You can enable the agent by setting env variable ENABLE_OTEL to true for GMS and MAE/MCE consumers. In our example docker-compose, we export metrics to a local Jaeger instance by setting env variable OTEL_TRACES_EXPORTER to jaeger and OTEL_EXPORTER_JAEGER_ENDPOINT to http://jaeger-all-in-one:14250, but you can easily change this behavior by setting the correct env variables. Refer to this doc for all configs.
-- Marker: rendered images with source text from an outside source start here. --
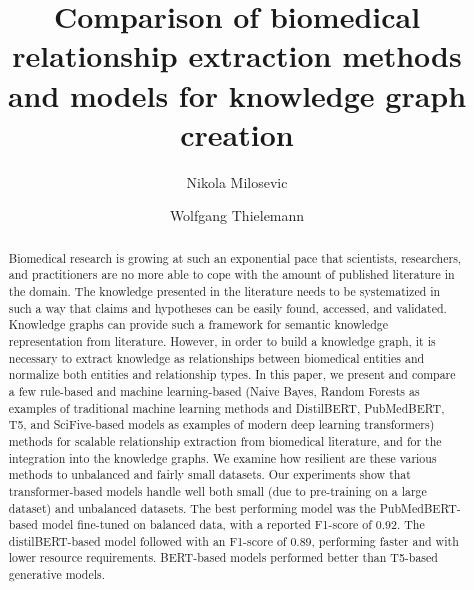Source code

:\documentclass[final,12pt,3p,times,twocolumn,authoryear]{elsarticle}
\begin{document}
\begin{frontmatter}





\title{Comparison of biomedical relationship extraction methods and models for knowledge graph creation}

 \author[nikola,nikola2]{Nikola Milosevic}
   


\author[wolfgang]{Wolfgang Thielemann}


\begin{abstract}
Biomedical research is growing at such an exponential pace that scientists, researchers, and practitioners are no more able to cope with the amount of published literature in the domain. The knowledge presented in the literature needs to be systematized in such a way that claims and hypotheses can be easily found, accessed, and validated. Knowledge graphs can provide such a framework for semantic knowledge representation from literature. However, in order to build a knowledge graph, it is necessary to extract knowledge as relationships between biomedical entities and normalize both entities and relationship types. In this paper, we present and compare a few rule-based and machine learning-based (Naive Bayes, Random Forests as examples of traditional machine learning methods and DistilBERT, PubMedBERT, T5, and SciFive-based models as examples of modern deep learning transformers) methods for scalable relationship extraction from biomedical literature, and for the integration into the knowledge graphs. We examine how resilient are these various methods to unbalanced and fairly small datasets. Our experiments show that transformer-based models handle well both small (due to pre-training on a large dataset) and unbalanced datasets. The best performing model was the PubMedBERT-based model fine-tuned on balanced data, with a reported F1-score of 0.92. The distilBERT-based model followed with an F1-score of 0.89, performing faster and with lower resource requirements. BERT-based models performed better than T5-based generative models.





\end{abstract}
\end{frontmatter}
\end{document}
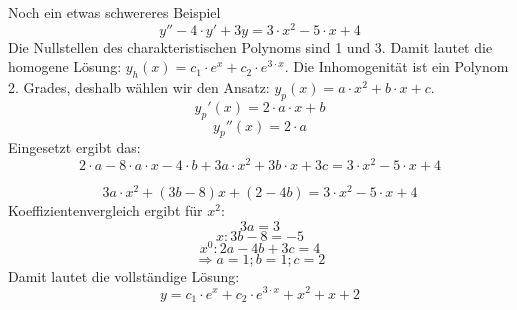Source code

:\documentclass[
	11pt, %
]{beamer}
\begin{document}
\begin{frame}
	\begin{exampleblock}{Noch ein etwas schwereres Beispiel}
		\begin{equation}
			y''-4\cdot y'+3y=3\cdot x^2-5\cdot x+4
		\end{equation}
		Die Nullstellen des charakteristischen Polynoms sind 1 und 3. Damit lautet die homogene L\"osung: $y_h(x)=c_1\cdot e^x+c_2\cdot e^{3\cdot x}$. Die Inhomogenit\"at ist ein Polynom 2. Grades, deshalb w\"ahlen wir den Ansatz: $y_p(x)=a\cdot x^2+b\cdot x+c$.
		\begin{equation}
			y_p'(x)=2\cdot a\cdot x+b
		\end{equation}
		\begin{equation}
			y_p''(x)=2\cdot a
		\end{equation}
		Eingesetzt ergibt das:
		\begin{equation}
			2\cdot a - 8\cdot a\cdot x-4\cdot b+3a\cdot x^2+3b\cdot x+3c = 3\cdot x^2-5\cdot x+4
		\end{equation}
	\end{exampleblock}
\end{frame}
\begin{frame}
	\begin{exampleblock}{}
		\begin{equation}
			3a\cdot x^2+(3b-8)x+(2-4b)=3\cdot x^2-5\cdot x+4
		\end{equation}
		Koeffizientenvergleich ergibt f\"ur $x^2$:
		\begin{equation}
			3a=3
		\end{equation}
		\begin{equation}
			x: 3b-8=-5
		\end{equation}
		\begin{equation}
			x^0: 2a-4b+3c=4
		\end{equation}
		\begin{equation}
			\Rightarrow a=1; b=1; c=2
		\end{equation}
		Damit lautet die vollst\"andige L\"osung:
		\begin{equation}
		y=c_1\cdot e^x+c_2\cdot e^{3\cdot x}+x^2+x+2
		\end{equation}
	\end{exampleblock}
\end{frame}
\end{document}
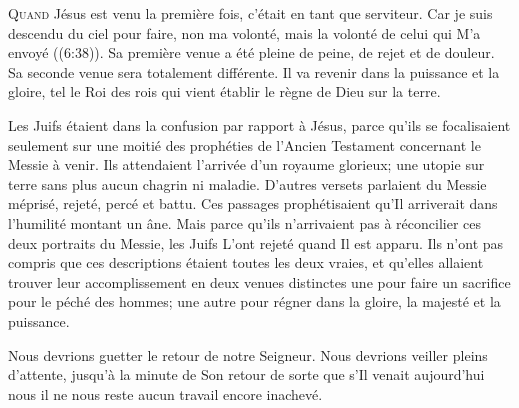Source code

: \dvrule







\lettrine{Q}{uand} Jésus est venu la première fois,
 c'était en tant que serviteur.
 \Og Car je suis descendu du ciel pour faire, non ma volonté,
 mais la volonté de celui qui M'a envoyé \Fg{} ((6:38)).
 Sa première venue a été pleine de peine, de rejet et de douleur.
 Sa seconde venue sera totalement différente.
 Il va revenir dans la puissance et la gloire, tel
 \Og le  Roi des rois \Fg{} 
 qui vient établir le règne de Dieu sur la terre.

Les Juifs étaient dans la confusion par rapport à Jésus,
 parce qu'ils se focalisaient seulement sur une moitié des prophéties
 de l'Ancien Testament concernant le Messie à venir.
 Ils attendaient l'arrivée d'un royaume glorieux;
 une utopie sur terre sans plus aucun chagrin ni maladie.
 D'autres versets parlaient du Messie méprisé, rejeté, percé et battu.
 Ces passages prophétisaient qu'Il arriverait dans l'humilité montant un âne.
 Mais parce qu'ils n'arrivaient pas à réconcilier ces deux portraits
 du Messie, les Juifs L'ont rejeté quand Il est apparu.
 Ils n'ont pas compris que ces descriptions étaient toutes les deux vraies,
 et qu'elles allaient trouver leur accomplissement en deux venues distinctes\frcolon{}
 une pour faire un sacrifice pour le péché des hommes;
 une autre pour régner dans la gloire, la majesté et la puissance.


Nous devrions guetter le retour de notre Seigneur.
 Nous devrions veiller pleins d'attente, jusqu'à la minute de Son retour
 \ocadr de sorte que s'Il venait aujourd'hui
 nous il ne nous reste aucun travail encore inachevé.

\dvrule

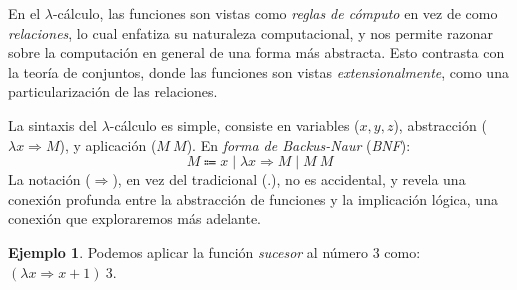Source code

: \documentclass[
  a4paper, 
  10pt, 
  parskip=half, 
  toc=bibliography,
]{scrbook}
\theoremstyle{definition}
\theoremstyle{bolddef}
\newtheorem{example}[theorem]{Ejemplo}
\renewcommand{\mapsto}{\Rightarrow}
\begin{document}
En el \(\lambda\)-cálculo, las funciones son vistas como \emph{reglas de cómputo} en vez de como
\emph{relaciones}, lo cual enfatiza su naturaleza computacional, y
nos permite razonar sobre la computación en general de una forma más abstracta. Esto contrasta
con la teoría de conjuntos, donde las funciones son vistas \emph{extensionalmente},
como una particularización de las relaciones.

La sintaxis del \(\lambda\)-cálculo es simple, consiste en variables (\(x, y, z\)),
abstracción (\(\lambda x \mapsto M\)), y aplicación (\(M \ M\)). En 
\emph{forma de Backus-Naur} (\emph{BNF}):
\[
  M \Coloneqq x \mid \lambda x \mapsto M \mid M \ M
\]
La notación (\(\mapsto\)), en vez del tradicional (.), no es accidental, y revela una conexión
profunda entre la abstracción de funciones y la implicación lógica, una conexión que exploraremos más adelante.

\begin{example}\label{ex:lambda_expr}
Podemos aplicar la función \emph{sucesor} al número \(3\) como:
\(
(\lambda x \mapsto x + 1) \ 3
\).
\end{example}
\end{document}
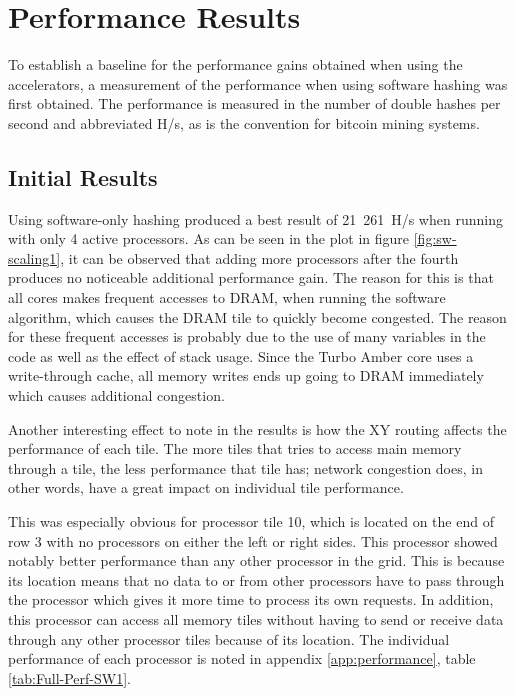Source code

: \section{Performance Results}

To establish a baseline for the performance gains obtained when using the accelerators,
a measurement of the performance when using software hashing was first obtained. The
performance is measured in the number of double hashes per second and abbreviated H/s,
as is the convention for bitcoin mining systems.

\subsection{Initial Results}
\label{sec:init-results}

Using software-only hashing produced a best result of 21~261~H/s when running with only 4 active processors. As can be seen
in the plot in figure \ref{fig:sw-scaling1}, it can be observed that adding more processors after the fourth produces no
noticeable additional performance gain. The reason for this is that all cores makes frequent
accesses to DRAM, when running the software algorithm, which causes the DRAM tile to quickly
become congested. The reason for these frequent accesses is probably due to the use of
many variables in the code as well as the effect of stack usage. Since the Turbo Amber core
uses a write-through cache, all memory writes ends up going to DRAM immediately which causes
additional congestion.

Another interesting effect to note in the results is how the XY routing affects the performance
of each tile. The more tiles that tries to access main memory through a tile, the less
performance that tile has; network congestion does, in other words, have a great impact on individual
tile performance.

This was especially obvious for processor tile 10, which is located on the end of row 3 with no
processors on either the left or right sides. This processor showed notably better performance than
any other processor in the grid. This is because its location means that no data to or from other processors
have to pass through the processor which gives it more time to process its own requests. In addition,
this processor can access all memory tiles without having to send or receive data through any other
processor tiles because of its location. The individual performance of each processor is noted in
appendix \ref{app:performance}, table \ref{tab:Full-Perf-SW1}.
Once the above is set up, you should be able to see a detailed trace as a request is sent to GMS. We added the @WithSpan annotation in various places to make the trace more readable. You should start to see traces in the tracing collector of choice. Our example docker-compose deploys an instance of Jaeger with port 16686. The traces should be available at http://localhost:16686.

Metrics

With tracing, we can observe how a request flows through our system into the persistence layer. However, for a more holistic picture, we need to be able to export metrics and measure them across time. Unfortunately, OpenTelemetry's java metrics library is still in active development.

As such, we decided to use Dropwizard Metrics to export custom metrics to JMX, and then use Prometheus-JMX exporter to export all JMX metrics to Prometheus. This allows our code base to be independent of the metrics collection tool, making it easy for people to use their tool of choice. You can enable the agent by setting env variable ENABLE_PROMETHEUS to true for GMS and MAE/MCE consumers. Refer to this example docker-compose for setting the variables.

In our example docker-compose, we have configured prometheus to scrape from 4318 ports of each container used by the JMX exporter to export metrics. We also configured grafana to listen to prometheus and create useful dashboards. By default, we provide two dashboards: JVM dashboard and DataHub dashboard.

In the JVM dashboard, you can find detailed charts based on JVM metrics like CPU/memory/disk usage. In the DataHub dashboard, you can find charts to monitor each endpoint and the kafka topics. Using the example implementation, go to http://localhost:3001 to find the grafana dashboards! (Username: admin, PW: admin)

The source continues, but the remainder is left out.